Segment Start: INFORMATION

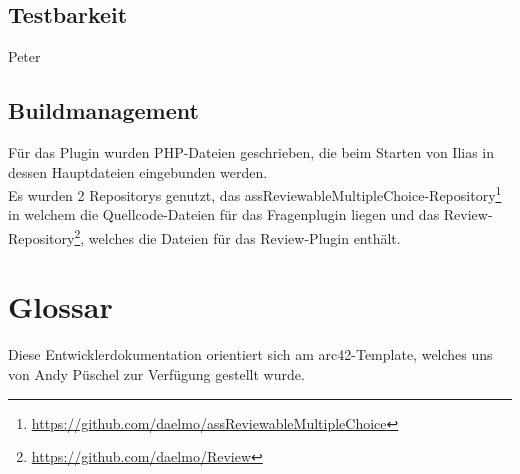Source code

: \documentclass[a4paper]{scrreprt}
\begin{document}
\section{Testbarkeit}
Peter
\section{Buildmanagement}
Für das Plugin wurden PHP-Dateien geschrieben, die beim Starten von Ilias in dessen Hauptdateien eingebunden werden.\\
Es wurden 2 Repositorys genutzt, das assReviewableMultipleChoice-Repository\footnote{\url{https://github.com/daelmo/assReviewableMultipleChoice}} in welchem die Quellcode-Dateien für das Fragenplugin liegen und das Review-Repository\footnote{\url{https://github.com/daelmo/Review}}, welches die Dateien für das Review-Plugin enthält.

\chapter{Glossar}
Diese Entwicklerdokumentation orientiert sich am arc42-Template, welches uns von Andy Püschel zur Verfügung gestellt wurde.
\end{document}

Segment End: INFORMATION

** WHAT TO WORK ON **
Reproduce the material word for word, pictures excluded.

** RESULT OF THIS TASK **
Source code

: \documentclass[a4paper]{scrreprt}
\begin{document}
\section{Testbarkeit}
Peter
\section{Buildmanagement}
Für das Plugin wurden PHP-Dateien geschrieben, die beim Starten von Ilias in dessen Hauptdateien eingebunden werden.\\
Es wurden 2 Repositorys genutzt, das assReviewableMultipleChoice-Repository\footnote{\url{https://github.com/daelmo/assReviewableMultipleChoice}} in welchem die Quellcode-Dateien für das Fragenplugin liegen und das Review-Repository\footnote{\url{https://github.com/daelmo/Review}}, welches die Dateien für das Review-Plugin enthält.

\chapter{Glossar}
Diese Entwicklerdokumentation orientiert sich am arc42-Template, welches uns von Andy Püschel zur Verfügung gestellt wurde.
\end{document}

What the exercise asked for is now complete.